Consequently, although Oliver felt somewhat disappointed that Henry Brandt and Randolph Benton were not to be along, he foresaw, by the preparations and by the make-up of the company, that it was going to be a tremendous trip.
A few days later, in rode Kit Carson with ten fine mules from Bent’s Fort; and on the morning of July 23 in rode the lieutenant and party, including Jacob Dodson the negro youth, and Sergeant Zindel the artillerist, and Mr. Preuss, and Basil Lajeunesse. Lucien Maxwell was not with them. He had not come back from his trip after mules at Taos.
The lieutenant had left word at the Pueblo that he would wait at St. Vrain until the morning of the twenty-sixth. The morning of the twenty-sixth dawned, and no Maxwell had appeared. Evidently he was not coming. So the lieutenant ordered “Catch up!” and the company bustled for the start. At this moment arose a new complication. Lieutenant Frémont had decided that he ought to find a short cut from St.
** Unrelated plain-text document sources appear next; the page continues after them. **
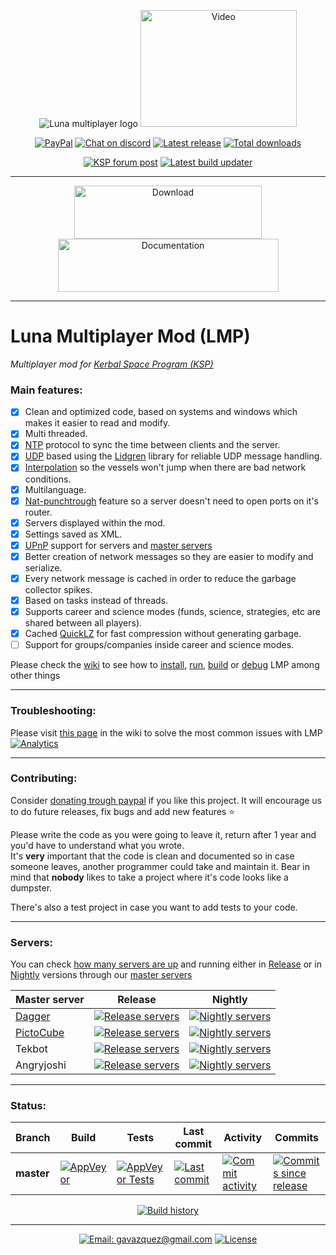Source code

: <p align="center">
    <img src="../master/External/logo.png" alt="Luna multiplayer logo"/>
    <a href="https://www.youtube.com/watch?v=gf6xyLnpnoM"><img src="https://img.youtube.com/vi/gf6xyLnpnoM/0.jpg" alt="Video" height="187" width="250"/></a>
</p>

<p align="center">
    <a href="https://paypal.me/gavazquez"><img src="https://img.shields.io/badge/paypal-donate-yellow.svg?style=flat&logo=paypal" alt="PayPal"/></a>
    <a href="https://discord.gg/wKVMhWQ"><img src="https://img.shields.io/discord/378456662392045571.svg?style=flat&logo=discord&label=discord" alt="Chat on discord"/></a>
    <a href="../../releases"><img src="https://img.shields.io/github/release/lunamultiplayer/lunamultiplayer.svg?style=flat&logo=github&logoColor=white" alt="Latest release" /></a>
    <a href="../../releases"><img src="https://img.shields.io/github/downloads/lunamultiplayer/lunamultiplayer/total.svg?style=flat&logo=github&logoColor=white" alt="Total downloads" /></a>
</p>

<p align="center">
    <a href="https://forum.kerbalspaceprogram.com/index.php?/topic/168271-131-luna-multiplayer-lmp-alpha"><img src="https://img.shields.io/badge/KSP%20Forum-Post-4265f4.svg?style=flat" alt="KSP forum post"/></a>
    <a href="https://github.com/LunaMultiplayer/LunaMultiplayerUpdater"><img src="https://img.shields.io/badge/Automatic-Updater-4265f4.svg?style=flat" alt="Latest build updater"/></a>
</p>

---

<p align="center">
  <a href="../../releases/latest"><img src="../master/External/downloadIcon.png" alt="Download" height="85" width="300"/></a>
  <a href="../../wiki"><img src="../master/External/documentationIcon.png" alt="Documentation" height="85" width="353"/></a>
</p>

---

# Luna Multiplayer Mod (LMP)

*Multiplayer mod for [Kerbal Space Program (KSP)](https://kerbalspaceprogram.com)*

### Main features:

- [x] Clean and optimized code, based on systems and windows which makes it easier to read and modify.
- [x] Multi threaded.
- [x] [NTP](https://en.wikipedia.org/wiki/Network_Time_Protocol) protocol to sync the time between clients and the server.
- [x] [UDP](https://en.wikipedia.org/wiki/User_Datagram_Protocol) based using the [Lidgren](https://github.com/lidgren/lidgren-network-gen3) library for reliable UDP message handling.
- [x] [Interpolation](http://www.gabrielgambetta.com/entity-interpolation.html) so the vessels won't jump when there are bad network conditions.
- [x] Multilanguage.
- [x] [Nat-punchtrough](../../wiki/Master-server) feature so a server doesn't need to open ports on it's router.
- [x] Servers displayed within the mod.
- [x] Settings saved as XML.
- [x] [UPnP](https://en.wikipedia.org/wiki/Universal_Plug_and_Play) support for servers and [master servers](../../wiki/Master-server)
- [x] Better creation of network messages so they are easier to modify and serialize.
- [x] Every network message is cached in order to reduce the garbage collector spikes.
- [x] Based on tasks instead of threads.
- [x] Supports career and science modes (funds, science, strategies, etc are shared between all players).
- [x] Cached [QuickLZ](http://www.quicklz.com) for fast compression without generating garbage.
- [ ] Support for groups/companies inside career and science modes.

Please check the [wiki](../../wiki) to see how to [install](../../wiki/How-to-install-LMP), [run](../../wiki/How-to-play-with-LMP), [build](../../wiki/How-to-compile-LMP) or [debug](../../wiki/Debugging-in-Visual-studio) LMP among other things

---
### Troubleshooting:

Please visit [this page](../../wiki/Troubleshooting) in the wiki to solve the most common issues with LMP 
[![Analytics](https://ga-beacon.appspot.com/UA-118326748-1/Home?pixel&useReferer)](https://github.com/igrigorik/ga-beacon)

---
### Contributing:

Consider [donating trough paypal](https://paypal.me/gavazquez) if you like this project. 
It will encourage us to do future releases, fix bugs and add new features :star:

Please write the code as you were going to leave it, return after 1 year and you'd have to understand what you wrote.  
It's **very** important that the code is clean and documented so in case someone leaves, another programmer could take and maintain it. Bear in mind that **nobody** likes to take a project where it's code looks like a dumpster.

There's also a test project in case you want to add tests to your code.

---
### Servers:

You can check [how many servers are up](../../wiki/Master-server-status) and running either in [Release](../../wiki/How-to-get-the-latest-version-of-LMP) or in [Nightly](../../wiki/How-to-get-nightly-builds) versions through our [master servers](../../wiki/Master-server)

| Master server | Release | Nightly |
| ------------  | ------- |-------- |
[Dagger](https://github.com/gavazquez) | [![Release servers](https://img.shields.io/website-up-down-brightgreen-red/http/servers.lunamultiplayer.com:8701.svg?label=status)](http://servers.lunamultiplayer.com:8701) | [![Nightly servers](https://img.shields.io/website-up-down-brightgreen-red/http/servers.lunamultiplayer.com:8751.svg?label=status&colorB=brightgreen)](http://servers.lunamultiplayer.com:8751) |
[PictoCube](https://github.com/Alfred-PictoCube) | [![Release servers](https://img.shields.io/website-up-down-brightgreen-red/http/pictocube.ddns.net:8701.svg?label=status)](http://pictocube.ddns.net:8701) | [![Nightly servers](https://img.shields.io/website-up-down-brightgreen-red/http/pictocube.ddns.net:8711.svg?label=status)](http://pictocube.ddns.net:8711) |
Tekbot | [![Release servers](https://img.shields.io/website-up-down-brightgreen-red/http/tekbot.lunamultiplayer.com:8701.svg?label=status)](http://tekbot.lunamultiplayer.com:8701) | [![Nightly servers](https://img.shields.io/website-up-down-brightgreen-red/http/tekbot.lunamultiplayer.com:8751.svg?label=status)](http://tekbot.lunamultiplayer.com:8751) |
Angryjoshi | [![Release servers](https://img.shields.io/website-up-down-brightgreen-red/http/anschuetznet.de:8701.svg?label=status)](http://anschuetznet.de:8701) | [![Nightly servers](https://img.shields.io/website-up-down-brightgreen-red/http/anschuetznet.de:8751.svg?label=status)](http://anschuetznet.de:8751) |

---
### Status:

|   Branch   |   Build  |   Tests  |  Last commit  |   Activity    |    Commits    |
| ---------- | -------- | -------- | ------------- | ------------- | ------------- |
| **master** |[![AppVeyor](https://img.shields.io/appveyor/ci/gavazquez/lunamultiplayer/master.svg?style=flat&logo=appveyor)](https://ci.appveyor.com/project/gavazquez/lunamultiplayer/branch/master) | [![AppVeyor Tests](https://img.shields.io/appveyor/tests/gavazquez/lunamultiplayer/master.svg?style=flat&logo=appveyor)](https://ci.appveyor.com/project/gavazquez/lunamultiplayer/branch/master/tests) | [![Last commit](https://img.shields.io/github/last-commit/lunamultiplayer/lunamultiplayer/master.svg?style=flat&logo=github&logoColor=white)](../../commits/master) | [![Commit activity](https://img.shields.io/github/commit-activity/y/lunamultiplayer/lunamultiplayer.svg?style=flat&logo=github&logoColor=white)](../../commits/master) | [![Commits since release](https://img.shields.io/github/commits-since/lunamultiplayer/lunamultiplayer/latest.svg?style=flat&logo=github&logoColor=white)](../../commits/master)

<p align="center">
    <a href="https://ci.appveyor.com/project/gavazquez/lunamultiplayer/history"><img src="https://buildstats.info/appveyor/chart/gavazquez/lunamultiplayer?buildCount=100" alt="Build history"/></a>
</p>

---

<p align="center">
  <a href="mailto:gavazquez@gmail.com"><img src="https://img.shields.io/badge/email-gavazquez@gmail.com-blue.svg?style=flat" alt="Email: gavazquez@gmail.com" /></a>
  <a href="./LICENSE"><img src="https://img.shields.io/github/license/lunamultiplayer/LunaMultiPlayer.svg" alt="License" /></a>
</p>
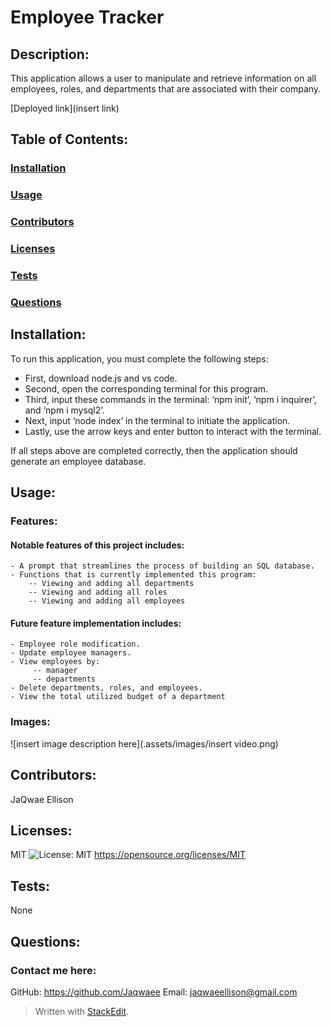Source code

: # Employee Tracker

## Description:
This application allows a user to manipulate and retrieve information on all employees, roles, and departments that are associated with their company.

[Deployed link](insert link)

## Table of Contents:
### [Installation](#installation)
### [Usage](#usage)
### [Contributors](#contributors)
### [Licenses](#licenses)
### [Tests](#tests)
### [Questions](#questions)

## Installation:
To run this application, you must complete the following steps:
  - First, download node.js and vs code.
  -  Second, open the corresponding terminal for this program.
  -  Third, input these commands in the terminal: ‘npm init’, ‘npm i inquirer’, and ‘npm i mysql2’.
  - Next, input ‘node index’ in the terminal to initiate the application.
  - Lastly, use the arrow keys and enter button to interact with the terminal.
  
  If all steps above are completed correctly, then the application should generate an employee database.

## Usage:

### Features:
#### Notable features of this project includes:
	- A prompt that streamlines the process of building an SQL database.
	- Functions that is currently implemented this program:
		-- Viewing and adding all departments
		-- Viewing and adding all roles
		-- Viewing and adding all employees

#### Future feature implementation includes:

	- Employee role modification.
	- Update employee managers.
	- View employees by:
		 -- manager
		 -- departments
	- Delete departments, roles, and employees.
	- View the total utilized budget of a department

### Images:
![insert image description here](.assets/images/insert video.png)

## Contributors:
JaQwae Ellison

## Licenses:
MIT ![License: MIT](https://img.shields.io/badge/License-MIT-yellow.svg)
https://opensource.org/licenses/MIT

## Tests:
None 

## Questions:
### Contact me here:
GitHub: https://github.com/Jaqwaee
Email: jaqwaeellison@gmail.com


> Written with [StackEdit](https://stackedit.io/).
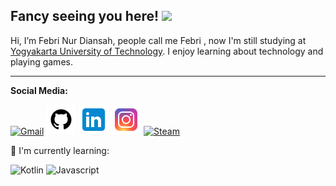 ## Fancy seeing you here! <img src="https://raw.githubusercontent.com/aemmadi/aemmadi/master/wave.gif" width="30">

Hi, I’m Febri Nur Diansah, people call me Febri , now I'm still studying at [Yogyakarta University of Technology](https://uty.ac.id/). I enjoy learning about technology and playing games.

---

**Social Media:**

[![Gmail](https://icons8.com/icon/37246/gmail-logo)](mailto:febrinurdiansah0@gmail.com)
[![GitHub](icons/github.png)](https://github.com/febrinurdiansah)
[![LinkedIn](icons/linkedin.png)](https://www.linkedin.com/in/febri-nur-diansah-776599210/)
[![Instagram](icons/instagram.png)](https://www.instagram.com/febrinrdsh_/?hl=id)
[![Steam](https://img.shields.io/badge/Steam-000000?style=for-the-badge&logo=steam&logoColor=white)](https://steamcommunity.com/id/monochiv/)

:page_with_curl: I'm currently learning:

![Kotlin](https://img.shields.io/badge/Kotlin-0095D5?&style=for-the-badge&logo=kotlin&logoColor=white)
![Javascript](https://img.shields.io/badge/JavaScript-323330?style=for-the-badge&logo=javascript&logoColor=F7DF1E)


<!-- [![My Awesome Stats](https://awesome-github-stats.azurewebsites.net/user-stats/febrinurdiansah?cardType=github&theme=ocean-dark&hide=contribs)](https://git.io/awesome-stats-card) -->

<!---
febrinurdiansah/febrinurdiansah is a ✨ special ✨ repository because its `README.md` (this file) appears on your GitHub profile.
You can click the Preview link to take a look at your changes.
--->
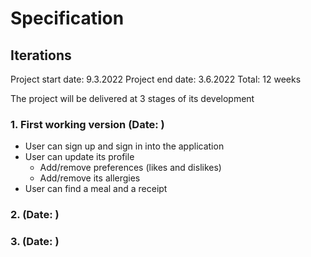# Specification





## Iterations

Project start date: 9.3.2022
Project end date: 3.6.2022
Total: 12 weeks

The project will be delivered at 3 stages of its development



### 1. First working version (Date: )

* User can sign up and sign in into the application
* User can update its profile
  * Add/remove preferences (likes and dislikes)
  * Add/remove its allergies
* User can find a meal and a receipt

### 2.  (Date: )



### 3. (Date: )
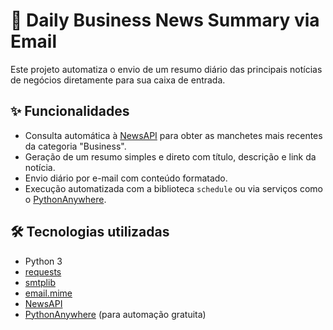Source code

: # 📩 Daily Business News Summary via Email

Este projeto automatiza o envio de um resumo diário das principais notícias de negócios diretamente para sua caixa de entrada.

## ✨ Funcionalidades

- Consulta automática à [NewsAPI](https://newsapi.org/) para obter as manchetes mais recentes da categoria "Business".
- Geração de um resumo simples e direto com título, descrição e link da notícia.
- Envio diário por e-mail com conteúdo formatado.
- Execução automatizada com a biblioteca `schedule` ou via serviços como o [PythonAnywhere](https://www.pythonanywhere.com/).

## 🛠️ Tecnologias utilizadas

- Python 3
- [requests](https://pypi.org/project/requests/)
- [smtplib](https://docs.python.org/3/library/smtplib.html)
- [email.mime](https://docs.python.org/3/library/email.mime.html)
- [NewsAPI](https://newsapi.org/)
- [PythonAnywhere](https://www.pythonanywhere.com/) (para automação gratuita)
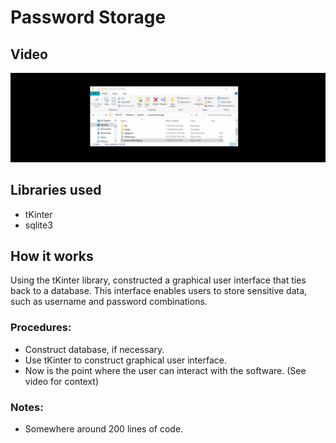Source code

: # Password Storage

## Video
![GIF password app](https://github.com/JackFlexington/python_project_showcase/blob/master/password_storage/password_app.gif)

## Libraries used
* tKinter
* sqlite3

## How it works
Using the tKinter library, constructed a graphical user interface that ties back to a database. This interface enables users to store sensitive data, such as username and password combinations. 

### Procedures:
* Construct database, if necessary.
* Use tKinter to construct graphical user interface.
* Now is the point where the user can interact with the software. (See video for context)

### Notes:
* Somewhere around 200 lines of code.

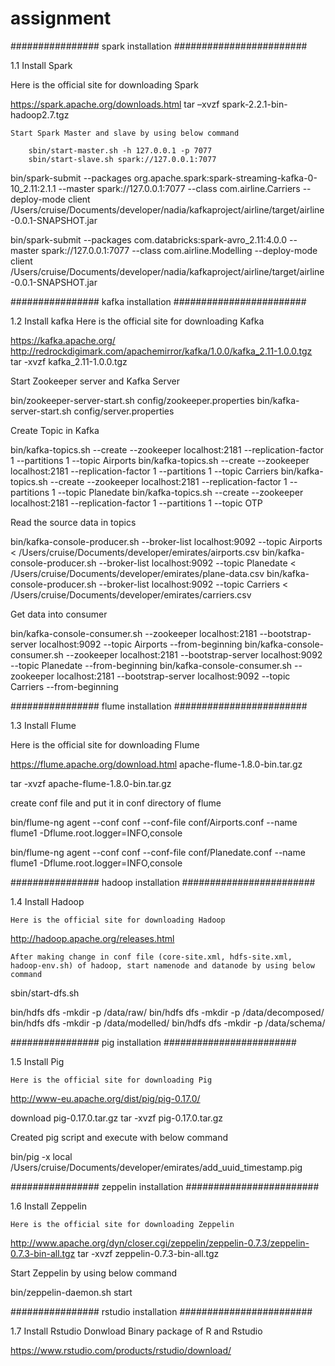 # assignment


################  spark installation  ########################

1.1 Install Spark

Here is the official site for downloading Spark 

https://spark.apache.org/downloads.html
tar –xvzf spark-2.2.1-bin-hadoop2.7.tgz

	Start Spark Master and slave by using below command
	
		sbin/start-master.sh -h 127.0.0.1 -p 7077
		sbin/start-slave.sh spark://127.0.0.1:7077

bin/spark-submit --packages org.apache.spark:spark-streaming-kafka-0-10_2.11:2.1.1 --master spark://127.0.0.1:7077 --class com.airline.Carriers --deploy-mode client /Users/cruise/Documents/developer/nadia/kafkaproject/airline/target/airline-0.0.1-SNAPSHOT.jar


bin/spark-submit --packages com.databricks:spark-avro_2.11:4.0.0 --master spark://127.0.0.1:7077 --class com.airline.Modelling --deploy-mode client /Users/cruise/Documents/developer/nadia/kafkaproject/airline/target/airline-0.0.1-SNAPSHOT.jar		

################  kafka installation  ########################

1.2 Install  kafka 
Here is the official site for downloading Kafka

https://kafka.apache.org/
http://redrockdigimark.com/apachemirror/kafka/1.0.0/kafka_2.11-1.0.0.tgz
tar -xvzf kafka_2.11-1.0.0.tgz

Start Zookeeper server and Kafka Server

bin/zookeeper-server-start.sh config/zookeeper.properties
bin/kafka-server-start.sh config/server.properties

Create Topic in Kafka

bin/kafka-topics.sh --create --zookeeper localhost:2181 --replication-factor 1 --partitions 1 --topic Airports
bin/kafka-topics.sh --create --zookeeper localhost:2181 --replication-factor 1 --partitions 1 --topic Carriers
bin/kafka-topics.sh --create --zookeeper localhost:2181 --replication-factor 1 --partitions 1 --topic Planedate
bin/kafka-topics.sh --create --zookeeper localhost:2181 --replication-factor 1 --partitions 1 --topic OTP

Read the source data in topics

bin/kafka-console-producer.sh --broker-list localhost:9092 --topic Airports < /Users/cruise/Documents/developer/emirates/airports.csv
bin/kafka-console-producer.sh --broker-list localhost:9092 --topic Planedate < /Users/cruise/Documents/developer/emirates/plane-data.csv
bin/kafka-console-producer.sh --broker-list localhost:9092 --topic Carriers < /Users/cruise/Documents/developer/emirates/carriers.csv

Get data into consumer 

bin/kafka-console-consumer.sh --zookeeper localhost:2181 --bootstrap-server localhost:9092 --topic Airports --from-beginning
bin/kafka-console-consumer.sh --zookeeper localhost:2181 --bootstrap-server localhost:9092 --topic Planedate --from-beginning
bin/kafka-console-consumer.sh --zookeeper localhost:2181 --bootstrap-server localhost:9092 --topic Carriers --from-beginning


################  flume installation  ########################

1.3 Install  Flume 

Here is the official site for downloading Flume

https://flume.apache.org/download.html
apache-flume-1.8.0-bin.tar.gz

tar -xvzf apache-flume-1.8.0-bin.tar.gz

create conf file and put it in conf directory of flume

bin/flume-ng agent --conf conf --conf-file conf/Airports.conf --name flume1 -Dflume.root.logger=INFO,console

bin/flume-ng agent --conf conf --conf-file conf/Planedate.conf --name flume1 -Dflume.root.logger=INFO,console


################  hadoop installation  ########################

1.4 Install  Hadoop 

	Here is the official site for downloading Hadoop

http://hadoop.apache.org/releases.html

	After making change in conf file (core-site.xml, hdfs-site.xml, hadoop-env.sh) of hadoop, start namenode and datanode by using below command

sbin/start-dfs.sh

bin/hdfs dfs -mkdir -p /data/raw/
bin/hdfs dfs -mkdir -p /data/decomposed/
bin/hdfs dfs -mkdir -p /data/modelled/
bin/hdfs dfs -mkdir -p /data/schema/


################  pig installation  ########################

1.5 Install Pig 

	Here is the official site for downloading Pig

http://www-eu.apache.org/dist/pig/pig-0.17.0/

download pig-0.17.0.tar.gz 
tar -xvzf pig-0.17.0.tar.gz 

Created pig script and execute with below command

bin/pig -x local /Users/cruise/Documents/developer/emirates/add_uuid_timestamp.pig


################  zeppelin installation  ########################

1.6 Install Zeppelin 

	Here is the official site for downloading Zeppelin
http://www.apache.org/dyn/closer.cgi/zeppelin/zeppelin-0.7.3/zeppelin-0.7.3-bin-all.tgz
tar -xvzf zeppelin-0.7.3-bin-all.tgz

Start Zeppelin by using below command

bin/zeppelin-daemon.sh start


################  rstudio installation  ########################


1.7 Install Rstudio
 	Donwload Binary package of R and Rstudio

https://www.rstudio.com/products/rstudio/download/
Vrain’s Fort across the mountains to strike the Oregon Trail somewhere near the South Pass, instead of travelling up to Fort Laramie and then turning west for the Pass. Nobody at St. Vrain’s could tell him of any trail except a danger-trail used mainly by hostile Indians. Such a trail did traverse northwest, to the Sweetwater; but it was being given over to the Plains Indians when they raided the Utes and the Snakes, and to the Crows when they raided the Plains Indians, and only recently several trappers had been killed on it.
Thereupon, hearing the plans, the two Delawares announced that the mountains looked cold to them, the trail was beset with their enemies, they were far from their own people, and they were going home.
“Very well,” said Lieutenant Frémont. “Let them go. We want only men. But we must find another hunter or two, to take their places.”
“Godey’ll sign up,” advised Fitzpatrick. “You get him and you’ll have somebody almost as good as Kit.”
Alexander Godey was a young French trapper and trader at the post. Everyone seemed to like him; and although he put considerable time upon his long, wavy black hair, brushing it and dressing it with Indian care, none ventured to twit him about it. He was not a man to be twitted.
“How about him, Kit?” asked the lieutenant.
“A fine fellow,” assured Kit, generously. “I don’t know a better. Take him.”
Whereupon Godey of the silky locks was engaged.